Comment on Why are people using the "þ" character?
Windex007@lemmy.world 1 day agoSpecifically regarding messing w/ training data:
String.replace(“þ”,“th”)
It’s a one liner to completely mitigate the effect. Set and forget.
How much effort is it to type a thorn? There is a complete asymmetry is this LLM attack in favor of an LLM. It’s a very bad attack.
Specifically regarding communication:
Why do we communicate? What are features of effective communication? Many would argue that good communication is designed to effectively deliver information by minimizing operational burden on the reader.
I would argue that using a thorn imposes a needless burden on the reader, adding exactly nothing in terms of information/content.
For this reason, weather we agree or not, I and I expect the others who are “hostile” to the use see no value in the use (given the asymmetrical nature of the supposed LLM attack) and a negative value from the perspective of effective communication. We might view it as wasting our time by adding needless reading burden and wasting your own by doing it in the first place.
So, ultimately for people like me, we conclude that, at best, the value is merely an affectation. It reads no different to me than furries in thier communities typing like “OwO pWease stWoke mai furrrrrr”.
Which is fine, I don’t care. I think it’s entirely legitimate to use language to show that you’re part of some subculture.
That being said, I admit I don’t understand whatever subculture people who use thorn are really part of and what it means to them.

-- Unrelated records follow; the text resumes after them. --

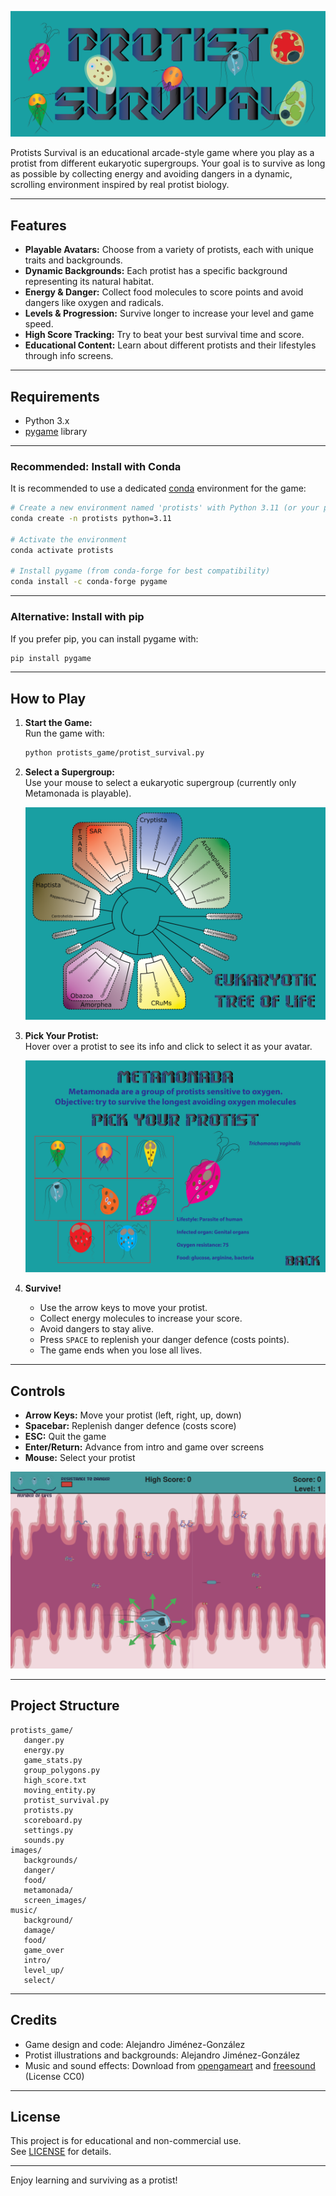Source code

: <p align="center">
  <img src="images/screen_images/tittle.png" alt="Protists Survival Title" />
</p>

Protists Survival is an educational arcade-style game where you play as a protist from different eukaryotic supergroups. Your goal is to survive as long as possible by collecting energy and avoiding dangers in a dynamic, scrolling environment inspired by real protist biology.

---

## Features

- **Playable Avatars:** Choose from a variety of protists, each with unique traits and backgrounds.
- **Dynamic Backgrounds:** Each protist has a specific background representing its natural habitat.
- **Energy & Danger:** Collect food molecules to score points and avoid dangers like oxygen and radicals.
- **Levels & Progression:** Survive longer to increase your level and game speed.
- **High Score Tracking:** Try to beat your best survival time and score.
- **Educational Content:** Learn about different protists and their lifestyles through info screens.

---

## Requirements

- Python 3.x
- [pygame](https://www.pygame.org/) library

---

### Recommended: Install with Conda

It is recommended to use a dedicated [conda](https://docs.conda.io/en/latest/) environment for the game:

```bash
# Create a new environment named 'protists' with Python 3.11 (or your preferred version)
conda create -n protists python=3.11

# Activate the environment
conda activate protists

# Install pygame (from conda-forge for best compatibility)
conda install -c conda-forge pygame
```

---

### Alternative: Install with pip

If you prefer pip, you can install pygame with:

```bash
pip install pygame
```

---

## How to Play

1. **Start the Game:**  
   Run the game with:
   ```bash
   python protists_game/protist_survival.py
   ```

2. **Select a Supergroup:**  
   Use your mouse to select a eukaryotic supergroup (currently only Metamonada is playable).
   <p align="center">
   <img src="images/screen_images/selection_screen.png" alt="Eukaryotic Tree of Life" />
   </p>

3. **Pick Your Protist:**  
   Hover over a protist to see its info and click to select it as your avatar.
   <p align="center">
   <img src="images/screen_images/metamonada/metamonada_selection_tvaginalis.png" alt="Metamonada selection panel" />
   </p>


4. **Survive!**  
   - Use the arrow keys to move your protist.
   - Collect energy molecules to increase your score.
   - Avoid dangers to stay alive.
   - Press `SPACE` to replenish your danger defence (costs points).
   - The game ends when you lose all lives.

---

## Controls

- **Arrow Keys:** Move your protist (left, right, up, down)
- **Spacebar:** Replenish danger defence (costs score)
- **ESC:** Quit the game
- **Enter/Return:** Advance from intro and game over screens
- **Mouse:** Select your protist
<p align="center">
<img src="images/screen_images/example_screen/m_exilis_example.png" alt="M. exilis game" />
</p>


---

## Project Structure

```
protists_game/
   danger.py
   energy.py
   game_stats.py
   group_polygons.py
   high_score.txt
   moving_entity.py
   protist_survival.py
   protists.py
   scoreboard.py
   settings.py
   sounds.py
images/
   backgrounds/
   danger/
   food/
   metamonada/
   screen_images/
music/
   background/
   damage/
   food/
   game_over
   intro/
   level_up/
   select/
```

---

## Credits

- Game design and code: Alejandro Jiménez-González
- Protist illustrations and backgrounds: Alejandro Jiménez-González
- Music and sound effects: Download from [opengameart](https://opengameart.org/) and [freesound](https://freesound.org/) (License CC0)

---

## License

This project is for educational and non-commercial use.  
See [LICENSE](LICENSE) for details.

---

Enjoy learning and surviving as a protist!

Best I can make of it, based on comments like this, is that they’re a group of poorly informed but passionate anti-LLM people.

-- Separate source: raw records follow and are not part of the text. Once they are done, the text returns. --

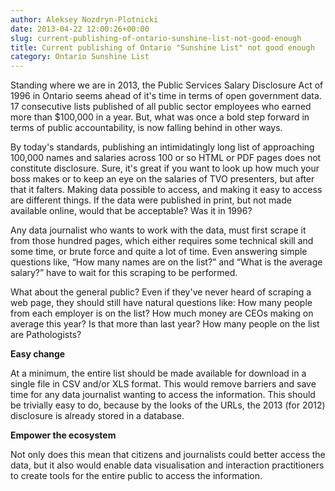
```yaml
---
author: Aleksey Nozdryn-Plotnicki
date: 2013-04-22 12:00:26+00:00
slug: current-publishing-of-ontario-sunshine-list-not-good-enough
title: Current publishing of Ontario "Sunshine List" not good enough
category: Ontario Sunshine List
---
```


Standing where we are in 2013, the Public Services Salary Disclosure Act of 1996 in Ontario seems ahead of it's time in terms of open government data. 17 consecutive lists published of all public sector employees who earned more than $100,000 in a year. But, what was once a bold step forward in terms of public accountability, is now falling behind in other ways.





By today's standards, publishing an intimidatingly long list of approaching 100,000 names and salaries across 100 or so HTML or PDF pages does not constitute disclosure. Sure, it's great if you want to look up how much your boss makes or to keep an eye on the salaries of TVO presenters, but after that it falters. Making data possible to access, and making it easy to access are different things. If the data were published in print, but not made available online, would that be acceptable? Was it in 1996?





Any data journalist who wants to work with the data, must first scrape it from those hundred pages, which either requires some technical skill and some time, or brute force and quite a lot of time. Even answering simple questions like, “How many names are on the list?” and “What is the average salary?” have to wait for this scraping to be performed.





What about the general public? Even if they've never heard of scraping a web page, they should still have natural questions like: How many people from each employer is on the list? How much money are CEOs making on average this year? Is that more than last year? How many people on the list are Pathologists?





**Easy change**





At a minimum, the entire list should be made available for download in a single file in CSV and/or XLS format. This would remove barriers and save time for any data journalist wanting to access the information. This should be trivially easy to do, because by the looks of the URLs, the 2013 (for 2012) disclosure is already stored in a database.





**Empower the ecosystem**





Not only does this mean that citizens and journalists could better access the data, but it also would enable data visualisation and interaction practitioners to create tools for the entire public to access the information.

Which is kinda frustrating to me, as an anti-LLM person myself.
gerryflap@feddit.nl 1 day ago
Do you think these massive companies will add even a single line of code for something and insignificant as this? Also that one string replace maymess with Icelandic text which actually uses it.
I think these 2 factors actually make it sort of useful. As long as not too many others do this exact thing, it makes the comments with the thorn in English enough of an anomaly to probably do more harm than good to the training of the LLM. And therefore the comments are not being used in any useful way for “AI” training.
There are some accessibility and readability concerns tho, and it’s also a bit of a weird thing to do. But it might just kinda work
JcbAzPx@lemmy.world 1 day ago
If it is significant enough to have an effect, yes they will change the code.